Yo estaba como aquel que se resiente


de una visión que olvida y que se ingenia


en vano a que le vuelva a la memoria,


cuando escuché esta invitación, tan digna


de gratitud, que nunca ha de borrarse


del libro en que el pasado se consigna.


Si ahora sonasen todas esas lenguas


que hicieron Polimnia y sus hermanas


de su leche dulcísima más llenas,


en mi ayuda, ni un ápice dirían


de la verdad, cantando la sonrisa


santa y cuánto alumbraba al santo rostro.
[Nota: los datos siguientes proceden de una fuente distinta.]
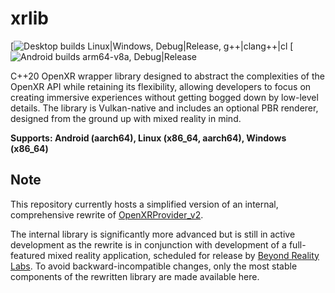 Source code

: # xrlib
[![Desktop builds [ Linux|Windows, Debug|Release, g++|clang++|cl ](https://github.com/1runeberg/xrlib/actions/workflows/desktop_builds.yml/badge.svg)](https://github.com/1runeberg/xrlib/actions/workflows/desktop_builds.yml) [![Android builds [ arm64-v8a, Debug|Release ](https://github.com/1runeberg/xrlib/actions/workflows/android_builds.yml/badge.svg)](https://github.com/1runeberg/xrlib/actions/workflows/android_builds.yml)

 C++20 OpenXR wrapper library designed to abstract the complexities of the OpenXR API while retaining its flexibility, allowing developers to focus on creating immersive experiences without getting bogged down by low-level details. The library is Vulkan-native and includes an optional PBR renderer, designed from the ground up with mixed reality in mind.

 **Supports: Android (aarch64), Linux (x86_64, aarch64), Windows (x86_64)**

 ## Note
 This repository currently hosts a simplified version of an internal, comprehensive rewrite of [OpenXRProvider_v2](https://github.com/1runeberg/OpenXRProvider_v2).

The internal library is significantly more advanced but is still in active development as the rewrite is in conjunction with development of a full-featured mixed reality application, scheduled for release by [Beyond Reality Labs](https://beyondreality.io). To avoid backward-incompatible changes, only the most stable components of the rewritten library are made available here.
Y así al representar el Paraíso,


debe saltar el sagrado poema,


como el que halla cortado su camino.


Mas quien considerase el arduo tema


y los humanos hombros que lo cargan,


que no censure si tiembla debajo:


no es derrotero de barca pequeña


el que surca la proa temeraria,


ni para un timonel que no se exponga.

«¿Por qué mi rostro te enamora tanto,

que al hermoso jardín no te diriges

que se enflorece a los rayos de Cristo?


Este es la rosa en que el verbo divino


carne se hizo, están aquí los lirios


con cuyo olor se sigue el buen sendero


Así Beatriz; y yo, que a sus consejos


estaba pronto, me entregué de nuevo


a la batalla de mis pobres ojos.


Como a un rayo de sol, que puro escapa


desgarrando una nube, ya un florido


prado mis ojos, en la sombra, vieron;

vi así una muchedumbre de esplendores,

desde arriba encendidos por ardientes

rayos, sin ver de dónde procedían.


¡Oh, benigna virtud que así los colmas,


para darme ocasión a que te viesen


mis impotentes ojos, te elevaste!


El nombre de la flor que siempre invoco


mañana y noche, me empujó del todo


a la contemplación del mayor fuego;


y cuando reflejaron mis dos ojos


el cuál y el cuánto de la viva estrella


que vence arriba como vence abajo,


por entre el cielo descendió una llama


que en círculo formaba una corona


y la ciñó y dio vueltas sobre ella.


Cualquier canción que tenga más dulzura


aquí abajo y que más atraiga al alma,


semeja rota nube que tronase,


si al son de aquella lira lo comparo


que al hermoso zafiro coronaba


del que el más claro cielo se enzafira.


«Soy el amor angélico, que esparzo


la alta alegría que nace del vientre


que fue el albergue de nuestro deseo;


y así lo haré, reina del cielo, mientras


sigas tras de tu hijo, y hagas santa


la esfera soberana en donde habitas.»

Así la melodía circular


decía, y las restantes luminarias

repetían el nombre de María.


El real manto de todas las esferas


del mundo, que más hierve y más se aviva


al aliento de Dios y a sus mandatos,


tan encima tenía de nosotros


el interno confín, que su apariencia


desde el sitio en que estaba aún no veía:


y por ello mis ojos no pudieron


seguir tras de esa llama coronada


que se elevó a la par que su simiente.


Y como el chiquitín hacia la madre


alarga, luego de mamar, los brazos


por el amor que afuera se le inflama,


los fulgores arriba se extendieron


con sus penachos, tal que el alto afecto


que a María tenían me mostraron.


Permanecieron luego ante mis ojos


Regina caeli, cantando tan dulce


que el deleite deno se partía.


¡Ah, cuánta es la abundancia que se encierra


en las arcas riquísimas que fueron


tan buenas sembradoras aquí abajo!


Allí se vive y goza del tesoro


conseguido llorando en el destierro


babilonio, en que el oro desdeñaron.


Allí triunfa, bajo el alto Hijo


de María y de Dios, de su victoria,


con el antiguo y el nuevo concilio


el que las llaves de esa gloria guarda.